EXERCISE AIM:
Line count for "then": tally the lines of the records below that contain it, and give only that number.

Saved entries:
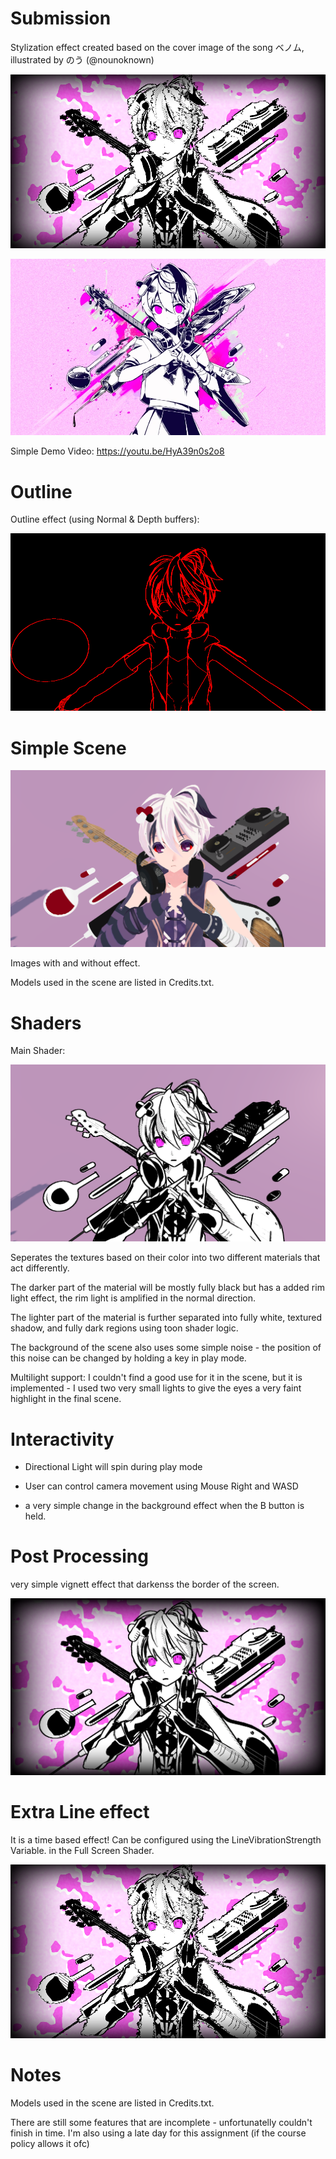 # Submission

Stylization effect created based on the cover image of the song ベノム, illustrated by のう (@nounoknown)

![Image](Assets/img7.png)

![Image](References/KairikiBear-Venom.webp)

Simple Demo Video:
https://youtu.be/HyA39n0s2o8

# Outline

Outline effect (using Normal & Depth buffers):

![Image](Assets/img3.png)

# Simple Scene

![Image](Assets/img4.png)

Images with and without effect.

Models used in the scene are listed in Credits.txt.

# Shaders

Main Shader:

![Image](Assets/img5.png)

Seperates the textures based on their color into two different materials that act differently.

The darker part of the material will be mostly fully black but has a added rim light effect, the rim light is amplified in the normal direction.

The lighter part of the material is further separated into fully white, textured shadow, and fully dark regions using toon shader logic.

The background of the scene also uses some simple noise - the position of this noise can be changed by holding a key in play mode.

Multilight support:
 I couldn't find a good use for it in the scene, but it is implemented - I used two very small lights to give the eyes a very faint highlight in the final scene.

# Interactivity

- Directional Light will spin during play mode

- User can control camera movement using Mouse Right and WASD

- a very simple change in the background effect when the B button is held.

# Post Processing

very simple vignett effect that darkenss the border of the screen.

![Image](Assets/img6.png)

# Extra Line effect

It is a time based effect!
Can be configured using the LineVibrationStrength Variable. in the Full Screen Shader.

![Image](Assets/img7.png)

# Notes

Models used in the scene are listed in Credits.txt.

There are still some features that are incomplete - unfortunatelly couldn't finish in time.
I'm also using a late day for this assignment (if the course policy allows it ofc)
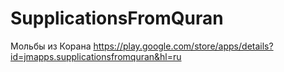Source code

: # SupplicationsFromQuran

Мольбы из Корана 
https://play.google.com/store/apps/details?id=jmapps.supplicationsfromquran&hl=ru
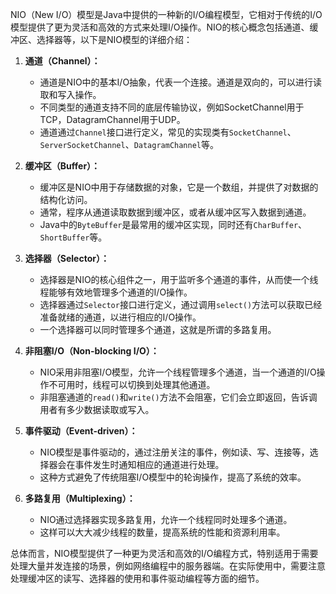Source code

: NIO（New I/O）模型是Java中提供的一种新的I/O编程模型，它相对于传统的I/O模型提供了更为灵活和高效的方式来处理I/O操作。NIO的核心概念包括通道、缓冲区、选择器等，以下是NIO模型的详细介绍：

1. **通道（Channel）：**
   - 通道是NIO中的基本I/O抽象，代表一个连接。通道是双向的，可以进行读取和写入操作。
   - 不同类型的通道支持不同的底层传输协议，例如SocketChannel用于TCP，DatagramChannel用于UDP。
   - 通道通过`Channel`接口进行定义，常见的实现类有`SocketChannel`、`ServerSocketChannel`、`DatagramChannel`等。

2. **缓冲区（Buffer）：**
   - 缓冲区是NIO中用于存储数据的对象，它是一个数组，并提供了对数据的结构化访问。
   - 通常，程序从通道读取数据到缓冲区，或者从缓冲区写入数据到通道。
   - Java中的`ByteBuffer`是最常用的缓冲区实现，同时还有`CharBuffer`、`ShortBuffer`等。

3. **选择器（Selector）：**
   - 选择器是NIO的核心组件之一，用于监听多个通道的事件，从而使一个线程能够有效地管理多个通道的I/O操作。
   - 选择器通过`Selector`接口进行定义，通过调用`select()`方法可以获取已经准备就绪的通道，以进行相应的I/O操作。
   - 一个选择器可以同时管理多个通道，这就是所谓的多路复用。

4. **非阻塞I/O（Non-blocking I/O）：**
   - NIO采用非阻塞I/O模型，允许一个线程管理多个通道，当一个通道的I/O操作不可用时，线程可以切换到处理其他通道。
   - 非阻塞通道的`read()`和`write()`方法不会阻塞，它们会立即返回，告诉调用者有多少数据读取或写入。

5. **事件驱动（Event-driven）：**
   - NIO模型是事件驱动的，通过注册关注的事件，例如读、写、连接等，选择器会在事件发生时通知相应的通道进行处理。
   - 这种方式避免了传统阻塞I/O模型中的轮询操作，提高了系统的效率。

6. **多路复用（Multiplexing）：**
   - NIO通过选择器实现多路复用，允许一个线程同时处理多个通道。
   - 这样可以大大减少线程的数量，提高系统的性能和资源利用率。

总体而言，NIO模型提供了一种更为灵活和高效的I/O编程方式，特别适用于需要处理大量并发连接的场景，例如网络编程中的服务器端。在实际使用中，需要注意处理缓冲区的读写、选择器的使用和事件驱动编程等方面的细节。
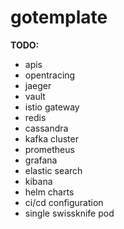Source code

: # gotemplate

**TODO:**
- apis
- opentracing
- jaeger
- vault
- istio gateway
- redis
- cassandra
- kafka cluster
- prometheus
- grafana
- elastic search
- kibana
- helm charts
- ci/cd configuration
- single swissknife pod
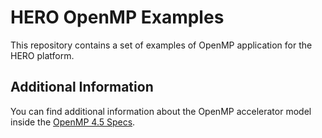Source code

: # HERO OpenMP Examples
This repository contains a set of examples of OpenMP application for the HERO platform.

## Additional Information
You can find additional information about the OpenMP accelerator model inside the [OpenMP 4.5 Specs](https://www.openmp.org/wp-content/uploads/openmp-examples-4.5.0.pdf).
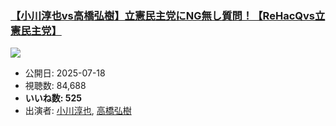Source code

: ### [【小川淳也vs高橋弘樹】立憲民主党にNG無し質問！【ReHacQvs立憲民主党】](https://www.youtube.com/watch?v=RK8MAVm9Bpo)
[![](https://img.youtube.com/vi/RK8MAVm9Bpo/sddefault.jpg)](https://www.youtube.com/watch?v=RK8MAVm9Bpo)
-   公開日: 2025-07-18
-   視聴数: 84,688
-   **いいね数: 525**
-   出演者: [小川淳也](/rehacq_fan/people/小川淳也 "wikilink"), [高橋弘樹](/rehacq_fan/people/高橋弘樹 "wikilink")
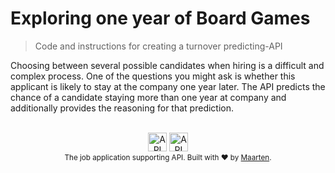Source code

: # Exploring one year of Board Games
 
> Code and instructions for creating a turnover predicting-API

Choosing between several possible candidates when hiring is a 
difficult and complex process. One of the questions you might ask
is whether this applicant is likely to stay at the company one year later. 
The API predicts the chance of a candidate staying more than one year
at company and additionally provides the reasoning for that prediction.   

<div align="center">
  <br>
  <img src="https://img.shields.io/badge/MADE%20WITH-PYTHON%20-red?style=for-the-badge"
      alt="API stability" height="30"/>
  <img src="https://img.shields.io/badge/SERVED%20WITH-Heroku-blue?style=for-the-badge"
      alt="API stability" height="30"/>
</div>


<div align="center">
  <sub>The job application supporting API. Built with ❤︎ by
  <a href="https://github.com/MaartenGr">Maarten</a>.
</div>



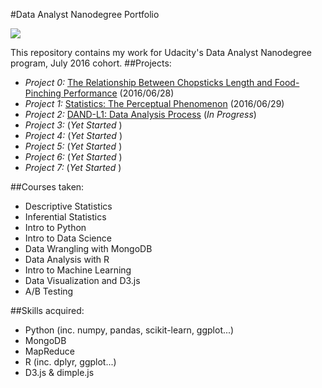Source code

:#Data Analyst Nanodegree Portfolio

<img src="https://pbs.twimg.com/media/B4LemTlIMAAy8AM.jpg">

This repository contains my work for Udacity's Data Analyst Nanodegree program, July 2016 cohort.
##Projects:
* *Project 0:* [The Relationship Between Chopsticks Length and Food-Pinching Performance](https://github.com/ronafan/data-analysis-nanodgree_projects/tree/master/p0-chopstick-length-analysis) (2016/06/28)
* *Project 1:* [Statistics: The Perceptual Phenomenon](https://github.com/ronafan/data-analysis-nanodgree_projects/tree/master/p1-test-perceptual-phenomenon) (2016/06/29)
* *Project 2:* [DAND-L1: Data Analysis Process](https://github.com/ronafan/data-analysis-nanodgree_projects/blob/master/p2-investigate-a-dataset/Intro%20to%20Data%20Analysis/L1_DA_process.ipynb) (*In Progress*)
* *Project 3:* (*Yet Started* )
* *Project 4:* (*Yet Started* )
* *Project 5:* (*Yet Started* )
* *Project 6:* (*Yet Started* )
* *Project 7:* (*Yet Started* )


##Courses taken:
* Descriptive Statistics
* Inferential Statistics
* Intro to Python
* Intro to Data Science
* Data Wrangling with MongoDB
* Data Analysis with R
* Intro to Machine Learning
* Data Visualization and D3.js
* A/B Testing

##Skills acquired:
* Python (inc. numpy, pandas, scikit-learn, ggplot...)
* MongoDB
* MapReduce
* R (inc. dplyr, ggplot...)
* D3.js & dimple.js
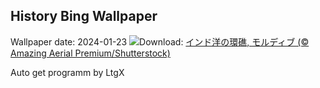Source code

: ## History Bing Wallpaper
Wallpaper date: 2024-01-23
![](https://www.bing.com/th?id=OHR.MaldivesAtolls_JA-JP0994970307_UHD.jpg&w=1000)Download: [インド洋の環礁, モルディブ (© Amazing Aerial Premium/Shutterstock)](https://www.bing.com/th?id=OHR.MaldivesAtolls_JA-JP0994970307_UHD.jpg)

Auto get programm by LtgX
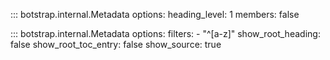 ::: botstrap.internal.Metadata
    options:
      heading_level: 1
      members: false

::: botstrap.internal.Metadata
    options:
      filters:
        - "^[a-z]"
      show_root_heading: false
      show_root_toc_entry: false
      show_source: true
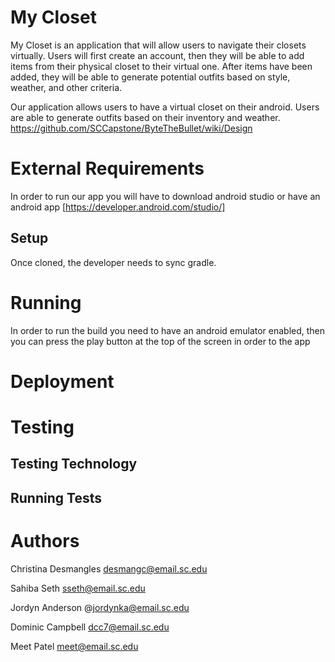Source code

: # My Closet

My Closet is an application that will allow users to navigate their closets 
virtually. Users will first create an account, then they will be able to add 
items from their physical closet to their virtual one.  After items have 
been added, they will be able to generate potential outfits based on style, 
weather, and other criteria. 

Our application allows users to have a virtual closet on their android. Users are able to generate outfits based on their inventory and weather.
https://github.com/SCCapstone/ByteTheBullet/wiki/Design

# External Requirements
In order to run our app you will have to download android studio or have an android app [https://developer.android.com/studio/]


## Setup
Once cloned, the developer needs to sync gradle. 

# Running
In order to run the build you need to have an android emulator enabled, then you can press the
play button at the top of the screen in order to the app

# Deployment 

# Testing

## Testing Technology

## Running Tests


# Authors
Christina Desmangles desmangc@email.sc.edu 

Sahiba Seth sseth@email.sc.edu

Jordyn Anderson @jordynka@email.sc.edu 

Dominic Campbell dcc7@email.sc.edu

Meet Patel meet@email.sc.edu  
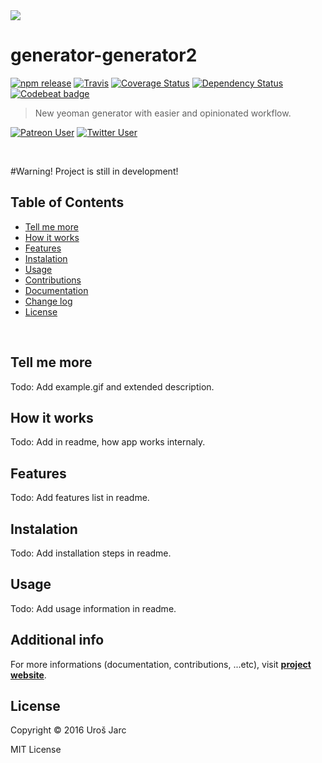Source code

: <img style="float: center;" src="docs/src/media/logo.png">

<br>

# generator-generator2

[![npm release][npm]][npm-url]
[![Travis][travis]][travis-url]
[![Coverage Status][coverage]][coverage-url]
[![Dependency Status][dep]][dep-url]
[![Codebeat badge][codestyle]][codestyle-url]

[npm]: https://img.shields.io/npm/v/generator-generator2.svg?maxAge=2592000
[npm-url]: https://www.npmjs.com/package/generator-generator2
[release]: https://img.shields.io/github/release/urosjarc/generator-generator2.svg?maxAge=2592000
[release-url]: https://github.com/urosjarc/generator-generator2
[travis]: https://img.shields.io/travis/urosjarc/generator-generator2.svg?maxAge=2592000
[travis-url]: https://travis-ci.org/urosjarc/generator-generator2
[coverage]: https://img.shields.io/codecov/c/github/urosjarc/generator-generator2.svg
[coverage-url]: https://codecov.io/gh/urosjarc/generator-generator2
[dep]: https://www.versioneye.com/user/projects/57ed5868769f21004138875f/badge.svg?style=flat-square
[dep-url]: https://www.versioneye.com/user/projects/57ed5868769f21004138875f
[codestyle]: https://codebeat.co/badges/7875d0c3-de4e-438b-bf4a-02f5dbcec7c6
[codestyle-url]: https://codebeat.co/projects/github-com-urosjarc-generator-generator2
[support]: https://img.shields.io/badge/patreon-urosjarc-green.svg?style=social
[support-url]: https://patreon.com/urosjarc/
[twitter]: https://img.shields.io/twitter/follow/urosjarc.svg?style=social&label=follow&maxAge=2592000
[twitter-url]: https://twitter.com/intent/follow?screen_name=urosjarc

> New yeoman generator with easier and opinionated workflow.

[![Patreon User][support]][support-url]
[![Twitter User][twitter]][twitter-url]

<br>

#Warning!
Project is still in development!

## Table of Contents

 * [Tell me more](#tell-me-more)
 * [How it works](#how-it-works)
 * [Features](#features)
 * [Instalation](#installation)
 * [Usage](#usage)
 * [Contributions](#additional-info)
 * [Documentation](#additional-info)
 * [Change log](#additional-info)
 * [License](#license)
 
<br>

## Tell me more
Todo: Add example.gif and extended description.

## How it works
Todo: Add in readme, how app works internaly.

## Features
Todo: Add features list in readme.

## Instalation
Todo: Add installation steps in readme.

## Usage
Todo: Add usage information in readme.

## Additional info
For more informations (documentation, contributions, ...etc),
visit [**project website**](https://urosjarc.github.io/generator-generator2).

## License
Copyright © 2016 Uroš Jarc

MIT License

WRITTEN ANSWER:
2